Agreat many people, communities, and institutions have supported the completion of my debut collection. To Nidhi Pugalia, my editor, who helped shape these stories with me and understood them with a depth that I could not have imagined. To Clare Mao, my agent and champion, who believed in these stories from their beginning and helped me generate this collection and bring it out in the world. To the whole team at Penguin Books and Viking Books: quite literally a dream team, something I have only imagined from childhood.
In high school, I attended my first fiction workshop taught by Dave Eggers at 826 Valencia. Dave Eggers and Vendela Vida have been a source of support for over half my life: thank you so much. My gratitude to 826 Valencia for being a backbone to my writing life early on, as well as to Kundiman. My fiction mentor at Carnegie Mellon was Jane McCafferty—thank you. My gratitude to my poetry advisers and mentors, Alice Fulton, Terrance Hayes, and Lyrae Van Clief-Stefanon. Thank you to my students and mentees.
The New York Public Library Dorothy and Lewis B. Cullman Center for Scholars and Writers is where I first drafted these stories in 2016–2017—thank you to Lauren Goldenberg, Jean Strouse, and Paul Delaverdac for welcoming me to that unforgettable space, full of brilliant writers, scholars, and thinkers. I couldn’t have imagined realizing these stories without the Cullman Center! As the Jenny McKean Moore Writer-in-Washington, I continued to work on this project, with advice from the incredible writer and mentor Edward P. Jones. The National Endowment for the Arts also supported this collection of stories, for which I received a (poetry) fellowship in 2021.
To those who read parts of this book and believed in it, lending their keen insight and words of support: C Pam Zhang, Ocean Vuong, Jane Wong, Cathy Linh Che, Thora Siemsen, Kyle Lucia Wu, Aisha Abdel Gawad, Alexandra Kleeman, Angela Flournoy, K-Ming Chang, Kelly Link, Gina Chung, Alexander Chee, and Vivian Hu. To Eugenia Leigh: I’m grateful for the lunch I had with you in September 2016, in which you encouraged me to write what would eventually become this book. To Karissa Chen for editing and publishing the first story in this collection in Hyphen magazine, to Soham Patel for editing and publishing “The Turtle Head Epidemic” in The Georgia Review. To Shelly Oria, who edited and published “The Fig Queen” for the anthology I Know What’s Best for You: Stories on Reproductive Freedom.

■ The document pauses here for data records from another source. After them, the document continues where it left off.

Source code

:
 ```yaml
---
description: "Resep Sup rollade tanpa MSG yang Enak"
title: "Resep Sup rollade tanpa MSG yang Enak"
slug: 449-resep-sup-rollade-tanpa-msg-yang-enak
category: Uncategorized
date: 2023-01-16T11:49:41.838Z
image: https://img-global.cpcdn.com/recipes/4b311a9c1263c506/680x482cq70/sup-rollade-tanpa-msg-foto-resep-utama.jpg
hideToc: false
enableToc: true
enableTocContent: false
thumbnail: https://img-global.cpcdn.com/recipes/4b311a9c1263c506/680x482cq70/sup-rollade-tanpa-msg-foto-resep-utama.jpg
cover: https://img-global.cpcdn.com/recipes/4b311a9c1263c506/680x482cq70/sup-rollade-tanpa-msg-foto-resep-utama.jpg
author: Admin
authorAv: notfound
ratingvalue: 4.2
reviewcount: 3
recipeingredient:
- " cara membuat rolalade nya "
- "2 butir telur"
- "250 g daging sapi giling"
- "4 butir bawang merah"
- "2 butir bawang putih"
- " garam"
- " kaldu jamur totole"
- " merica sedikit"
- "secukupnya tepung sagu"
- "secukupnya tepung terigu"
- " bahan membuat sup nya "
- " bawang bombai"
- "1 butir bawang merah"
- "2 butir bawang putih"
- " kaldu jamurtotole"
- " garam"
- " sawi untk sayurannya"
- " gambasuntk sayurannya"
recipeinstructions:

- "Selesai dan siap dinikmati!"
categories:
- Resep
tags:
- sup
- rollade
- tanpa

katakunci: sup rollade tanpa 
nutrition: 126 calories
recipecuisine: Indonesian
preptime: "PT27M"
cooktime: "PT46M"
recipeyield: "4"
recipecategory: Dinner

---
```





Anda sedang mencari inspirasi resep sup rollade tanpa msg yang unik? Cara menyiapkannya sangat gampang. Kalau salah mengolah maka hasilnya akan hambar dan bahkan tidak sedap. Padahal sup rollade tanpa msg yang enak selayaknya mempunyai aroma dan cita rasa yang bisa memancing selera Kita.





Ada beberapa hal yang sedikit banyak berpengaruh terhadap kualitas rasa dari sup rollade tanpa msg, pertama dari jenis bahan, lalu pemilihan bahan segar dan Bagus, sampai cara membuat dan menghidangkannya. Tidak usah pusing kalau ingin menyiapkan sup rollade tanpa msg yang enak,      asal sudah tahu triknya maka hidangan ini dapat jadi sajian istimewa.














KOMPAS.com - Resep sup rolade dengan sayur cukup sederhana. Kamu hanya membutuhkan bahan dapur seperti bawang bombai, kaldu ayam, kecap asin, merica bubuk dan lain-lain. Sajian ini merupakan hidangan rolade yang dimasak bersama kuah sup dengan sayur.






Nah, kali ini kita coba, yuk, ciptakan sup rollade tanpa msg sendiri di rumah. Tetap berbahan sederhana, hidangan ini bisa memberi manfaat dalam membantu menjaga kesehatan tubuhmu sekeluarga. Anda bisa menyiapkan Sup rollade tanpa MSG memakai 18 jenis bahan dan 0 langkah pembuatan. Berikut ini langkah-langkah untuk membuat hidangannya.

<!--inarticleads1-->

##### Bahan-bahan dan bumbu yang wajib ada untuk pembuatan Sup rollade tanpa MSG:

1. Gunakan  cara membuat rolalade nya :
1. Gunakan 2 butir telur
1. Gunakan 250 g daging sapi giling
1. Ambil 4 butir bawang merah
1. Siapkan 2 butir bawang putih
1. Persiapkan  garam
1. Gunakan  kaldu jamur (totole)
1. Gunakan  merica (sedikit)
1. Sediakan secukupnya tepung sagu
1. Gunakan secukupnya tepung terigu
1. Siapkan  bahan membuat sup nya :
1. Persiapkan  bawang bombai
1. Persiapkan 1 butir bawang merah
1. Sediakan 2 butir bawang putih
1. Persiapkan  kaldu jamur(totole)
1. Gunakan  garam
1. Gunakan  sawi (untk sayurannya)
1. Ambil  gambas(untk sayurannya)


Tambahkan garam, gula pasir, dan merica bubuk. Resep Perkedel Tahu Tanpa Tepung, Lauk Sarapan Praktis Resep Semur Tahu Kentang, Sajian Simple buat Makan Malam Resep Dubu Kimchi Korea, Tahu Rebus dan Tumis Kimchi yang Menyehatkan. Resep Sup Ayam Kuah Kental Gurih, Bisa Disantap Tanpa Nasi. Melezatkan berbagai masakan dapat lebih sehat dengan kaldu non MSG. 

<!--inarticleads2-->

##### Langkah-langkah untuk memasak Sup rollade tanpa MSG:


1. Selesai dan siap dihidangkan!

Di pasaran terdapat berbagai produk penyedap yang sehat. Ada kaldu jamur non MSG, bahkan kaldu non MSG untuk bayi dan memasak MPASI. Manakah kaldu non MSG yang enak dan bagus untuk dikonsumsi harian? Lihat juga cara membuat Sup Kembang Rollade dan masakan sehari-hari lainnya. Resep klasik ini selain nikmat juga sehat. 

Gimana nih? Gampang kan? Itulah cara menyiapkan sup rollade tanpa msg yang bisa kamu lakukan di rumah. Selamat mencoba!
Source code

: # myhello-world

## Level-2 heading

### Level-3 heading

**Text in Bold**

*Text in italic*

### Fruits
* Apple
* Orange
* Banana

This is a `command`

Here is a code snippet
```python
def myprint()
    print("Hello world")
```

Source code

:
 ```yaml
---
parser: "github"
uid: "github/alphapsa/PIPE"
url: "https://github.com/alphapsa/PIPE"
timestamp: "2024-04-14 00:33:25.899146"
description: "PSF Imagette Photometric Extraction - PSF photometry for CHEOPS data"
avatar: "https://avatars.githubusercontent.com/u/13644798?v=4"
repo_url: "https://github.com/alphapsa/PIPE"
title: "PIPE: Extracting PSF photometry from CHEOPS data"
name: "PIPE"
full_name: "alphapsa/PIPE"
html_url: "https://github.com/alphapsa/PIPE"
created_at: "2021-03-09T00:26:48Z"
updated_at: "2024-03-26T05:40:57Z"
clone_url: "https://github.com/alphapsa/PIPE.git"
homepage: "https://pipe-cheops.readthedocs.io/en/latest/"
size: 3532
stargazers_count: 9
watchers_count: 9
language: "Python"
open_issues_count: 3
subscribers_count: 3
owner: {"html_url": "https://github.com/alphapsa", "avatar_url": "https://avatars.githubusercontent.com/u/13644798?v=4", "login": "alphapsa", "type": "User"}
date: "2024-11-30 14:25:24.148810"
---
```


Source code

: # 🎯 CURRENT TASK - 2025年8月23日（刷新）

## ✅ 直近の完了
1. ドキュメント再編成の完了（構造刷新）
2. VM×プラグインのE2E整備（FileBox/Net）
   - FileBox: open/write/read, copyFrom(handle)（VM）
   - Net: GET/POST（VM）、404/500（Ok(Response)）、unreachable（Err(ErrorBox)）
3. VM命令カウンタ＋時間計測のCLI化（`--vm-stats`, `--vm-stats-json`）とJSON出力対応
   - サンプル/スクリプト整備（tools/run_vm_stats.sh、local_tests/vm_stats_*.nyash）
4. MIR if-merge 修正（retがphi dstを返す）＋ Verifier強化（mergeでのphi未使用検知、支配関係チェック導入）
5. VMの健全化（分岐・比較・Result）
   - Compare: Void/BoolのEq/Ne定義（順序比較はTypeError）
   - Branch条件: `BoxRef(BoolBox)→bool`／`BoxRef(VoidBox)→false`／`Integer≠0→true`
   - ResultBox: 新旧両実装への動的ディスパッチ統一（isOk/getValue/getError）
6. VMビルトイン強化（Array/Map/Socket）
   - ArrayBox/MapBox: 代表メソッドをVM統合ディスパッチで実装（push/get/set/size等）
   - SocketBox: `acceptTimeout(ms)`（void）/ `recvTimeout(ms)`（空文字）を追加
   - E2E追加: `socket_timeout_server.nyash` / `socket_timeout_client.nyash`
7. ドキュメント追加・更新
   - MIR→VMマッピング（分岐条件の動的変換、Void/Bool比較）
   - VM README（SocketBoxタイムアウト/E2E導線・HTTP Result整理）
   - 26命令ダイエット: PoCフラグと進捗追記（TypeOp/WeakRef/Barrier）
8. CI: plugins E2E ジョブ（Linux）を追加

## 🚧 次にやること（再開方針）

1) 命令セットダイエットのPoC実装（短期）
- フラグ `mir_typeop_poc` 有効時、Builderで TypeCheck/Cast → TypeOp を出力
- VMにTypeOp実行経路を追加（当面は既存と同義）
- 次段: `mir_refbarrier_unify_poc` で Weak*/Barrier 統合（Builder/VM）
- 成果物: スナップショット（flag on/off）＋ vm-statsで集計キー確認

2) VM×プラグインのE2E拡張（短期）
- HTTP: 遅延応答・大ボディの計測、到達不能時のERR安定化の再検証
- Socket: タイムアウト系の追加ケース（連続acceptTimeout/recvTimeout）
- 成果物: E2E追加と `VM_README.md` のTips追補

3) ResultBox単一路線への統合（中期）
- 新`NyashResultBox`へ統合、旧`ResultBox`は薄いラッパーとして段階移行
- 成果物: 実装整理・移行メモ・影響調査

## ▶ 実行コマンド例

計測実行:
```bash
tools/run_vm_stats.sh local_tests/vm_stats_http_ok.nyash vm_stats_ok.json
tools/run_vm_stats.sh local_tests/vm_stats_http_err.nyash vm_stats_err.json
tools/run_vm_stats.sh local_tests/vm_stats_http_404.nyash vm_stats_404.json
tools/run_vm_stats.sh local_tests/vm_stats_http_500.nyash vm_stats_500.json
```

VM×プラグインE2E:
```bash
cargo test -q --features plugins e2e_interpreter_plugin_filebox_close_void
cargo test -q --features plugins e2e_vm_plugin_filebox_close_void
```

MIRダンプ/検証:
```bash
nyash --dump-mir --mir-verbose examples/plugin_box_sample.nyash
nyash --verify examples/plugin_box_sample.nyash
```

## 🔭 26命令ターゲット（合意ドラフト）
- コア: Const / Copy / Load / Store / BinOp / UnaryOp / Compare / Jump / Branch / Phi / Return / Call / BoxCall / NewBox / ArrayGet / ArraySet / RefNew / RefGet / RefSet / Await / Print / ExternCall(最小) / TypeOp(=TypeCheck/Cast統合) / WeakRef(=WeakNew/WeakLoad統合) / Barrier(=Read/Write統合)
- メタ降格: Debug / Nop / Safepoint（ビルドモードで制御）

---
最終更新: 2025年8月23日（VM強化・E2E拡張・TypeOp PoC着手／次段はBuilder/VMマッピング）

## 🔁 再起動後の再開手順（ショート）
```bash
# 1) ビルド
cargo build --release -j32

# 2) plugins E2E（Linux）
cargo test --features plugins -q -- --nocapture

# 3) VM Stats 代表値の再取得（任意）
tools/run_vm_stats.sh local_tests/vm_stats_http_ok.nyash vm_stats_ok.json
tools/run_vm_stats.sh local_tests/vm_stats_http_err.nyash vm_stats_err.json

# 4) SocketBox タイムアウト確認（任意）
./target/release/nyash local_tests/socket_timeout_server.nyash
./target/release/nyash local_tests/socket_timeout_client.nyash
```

Thank you to the residencies where I’ve worked on this collection, without which I would not have written these tales. At the Anderson Center in Red Wing, I wrote several of these stories. At the Black Mountain Institute in Las Vegas, I wrote the first draft of “The Haunting of Angel Island.” At the Ucross Foundation residency, I finished my second-to-last round of edits. At Millay Arts, I worked on my next round of edits. The value of the time and space I found in those spaces is boundless.
I am grateful also to the researchers, translators, and writers of the following texts, which were instrumental to the writing of these stories:
Koro: Clinical and Historical Developments of the Culturally Defined Genital Retraction Disorder, by Arabinda Narayan Chowdhury
Alien Kind: Foxes and Late Imperial Chinese Narrative, by Rania Huntington
The Cult of the Fox: Power, Gender, and Popular Religion in Late Imperial and Modern China, by Xiaofei Kang
Foxes in Chinese Supernatural Tales, by Fatima Y. Wu (dissertation)
Strange Stories from a Chinese Studio, by Pu Songling, translated by John Minford
Angel Island: Immigrant Gateway to America, by Erika Lee and Judy Yung
The White Devil’s Daughters: The Women Who Fought Slavery in San Francisco’s Chinatown, by Julia Flynn Siler
Island: Poetry and History of Chinese Immigrants on Angel Island, 1910–1940, edited by Him Mark Lai, Genny Lim, and Judy Yung
And lastly, thank you to my family. To my grandmother, Juhua Wu, my father, Ming Mao, my mother, Hong Li, my cousin Ying Mao, and my aunts. To my marvelous friends, near and far: thank you for the good times, the bad times, the laughs, the cries, the laugh-cries. To Bo: thank you for being here.
To you, my reader, I am grateful beyond language. Thank you for holding this book.